I like to bake vegetables because it’s a relatively easy way to cook them and you don’t lose vitamins. I got the idea to make a bulgur pilaf with onions & chopped celery. The onions I did pan fry but the celery I baked.
They came out awful. Stringy, chewy, and sour. I tasted a raw stalk; they aren’t the greatest but they aren’t bad either.
What did I do wrong? Perhaps I baked them at too low a temperature - I had it on about 300 before I realized that was too low. Then up to 400.
Why not just use it raw? Or stir-fry it? You don’t “lose vitamins” that way, either.
Too low an oven probably and did you use oil? See this recipe.
Thanks, Gretchen. I’ll try a test recipe to see if it’s the celery but I think that’s it. If they come out nice I will have discovered something - baking celery on low creates a chemical reaction that results in bitterness.
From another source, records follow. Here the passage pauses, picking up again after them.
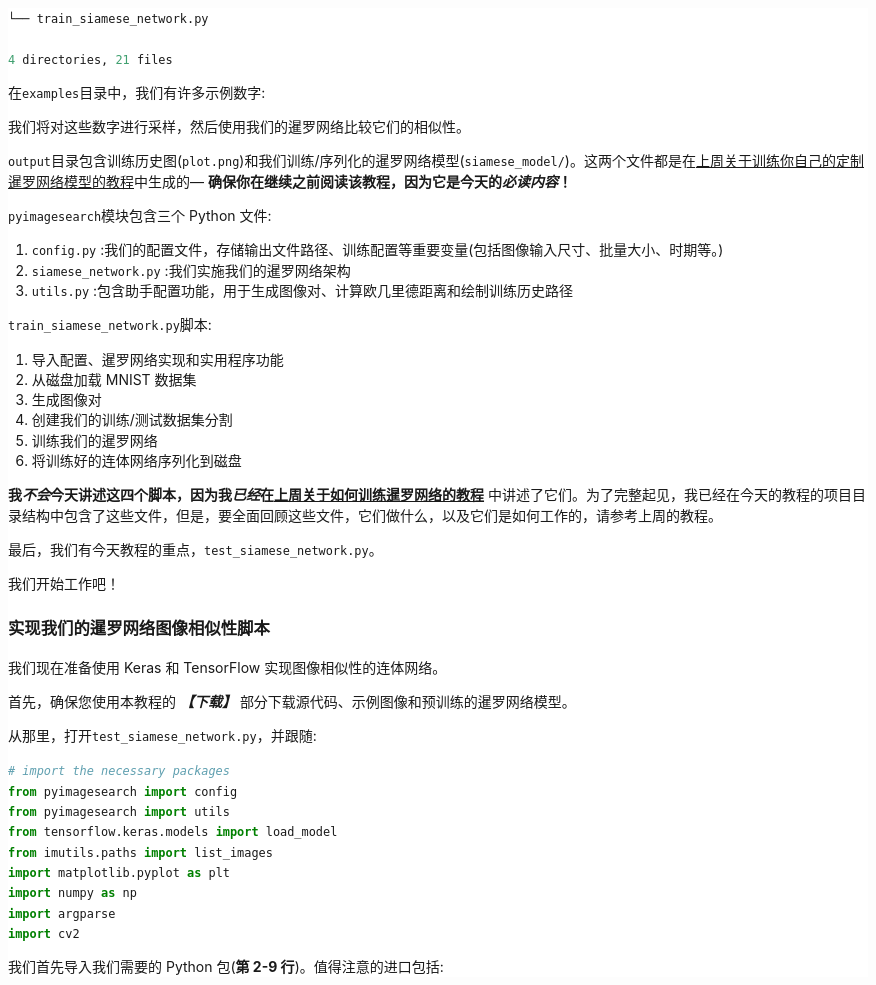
 ```py
└── train_siamese_network.py

4 directories, 21 files
```

在`examples`目录中，我们有许多示例数字:

我们将对这些数字进行采样，然后使用我们的暹罗网络比较它们的相似性。

`output`目录包含训练历史图(`plot.png`)和我们训练/序列化的暹罗网络模型(`siamese_model/`)。这两个文件都是在[上周关于训练你自己的定制暹罗网络模型的教程](https://pyimagesearch.com/2020/11/30/siamese-networks-with-keras-tensorflow-and-deep-learning/)中生成的— **确保你在继续之前阅读该教程，因为它是今天的*必读内容*！**

`pyimagesearch`模块包含三个 Python 文件:

1.  ``config.py`` :我们的配置文件，存储输出文件路径、训练配置等重要变量(包括图像输入尺寸、批量大小、时期等。)
2.  ``siamese_network.py`` :我们实施我们的暹罗网络架构
3.  ``utils.py`` :包含助手配置功能，用于生成图像对、计算欧几里德距离和绘制训练历史路径

`train_siamese_network.py`脚本:

1.  导入配置、暹罗网络实现和实用程序功能
2.  从磁盘加载 MNIST 数据集
3.  生成图像对
4.  创建我们的训练/测试数据集分割
5.  训练我们的暹罗网络
6.  将训练好的连体网络序列化到磁盘

**我*不会*今天讲述这四个脚本，因为我*已经*在[上周关于如何训练暹罗网络的教程](https://pyimagesearch.com/2020/11/30/siamese-networks-with-keras-tensorflow-and-deep-learning/)** 中讲述了它们。为了完整起见，我已经在今天的教程的项目目录结构中包含了这些文件，但是，要全面回顾这些文件，它们做什么，以及它们是如何工作的，请参考上周的教程。

最后，我们有今天教程的重点，`test_siamese_network.py`。

我们开始工作吧！

### **实现我们的暹罗网络图像相似性脚本**

我们现在准备使用 Keras 和 TensorFlow 实现图像相似性的连体网络。

首先，确保您使用本教程的 ***【下载】*** 部分下载源代码、示例图像和预训练的暹罗网络模型。

从那里，打开`test_siamese_network.py`，并跟随:

```py
# import the necessary packages
from pyimagesearch import config
from pyimagesearch import utils
from tensorflow.keras.models import load_model
from imutils.paths import list_images
import matplotlib.pyplot as plt
import numpy as np
import argparse
import cv2
```

我们首先导入我们需要的 Python 包(**第 2-9 行**)。值得注意的进口包括:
I don’t know what might’ve made it bitter (if it wasn’t bitter before you cooked it), but unlike cuts of meat that are tough due to a lot of collagen (like chuck, shoulder, or brisket) that long enough cooking will break down into gelatin, cooking celery won’t have any effect on the stringiness, if you got a stringy head. If it is stringy, you’d need to peel at least the worst of the “strings” off it before you cook it. I’ve never tried roasting celery, but I have had a couple of unfortunate experiences braising it, when I forgot to check it for stringiness beforehand…
I used stalks from the same bunch but instead pan-fried my usual way: medium heat, enough oil to coat the pan, covered, stir every few minutes. After a while add chopped onions.
The celery reduced and became sweet and mellow. So there was nothing wrong with the celery. I’ll research this further at some point to see what happened to the compounds in the celery that made it so unpalatable cooking it for a long time at a low temp, but for now - it’s pretty small potatoes.
Though I haven’t yet tried roasting celery, I do think you need the higher heat for the sugars in the roasted veg to concentrate.
400 F is the temp I use. Lower than that and roasted vegetables taste meh to me.
Many green vegetables have somewhat of a bitterness to them that comes forward when their internal moisture is cooked away, as in a saute. Maybe that’s what happened to the celery?
The only time I’ve used celery in a similar way is in stuffing during Thanksgiving. In those occasions, we do start the dish on the stove, before sticking it in the oven to bake and crisp up at the end, but the stock probably saves the celery from drying out.
I would say in this case, probably no need to bake before hand. I thought celery was mostly water anyway, so I can imagine that baking doesn’t add much, other than to dry it out and make the fibrous-nature more pronounced, and also take away some of the nice crunchy texture.
My family also uses celery as stuffing on T-day!
My next experiment will be to blast it with high heat in the oven for 15 minutes & see what happens. Just a few stalks.
This really fascinates me. Call it corona-curiosity.
Culinary experiment! I’ll be curious to hear the result.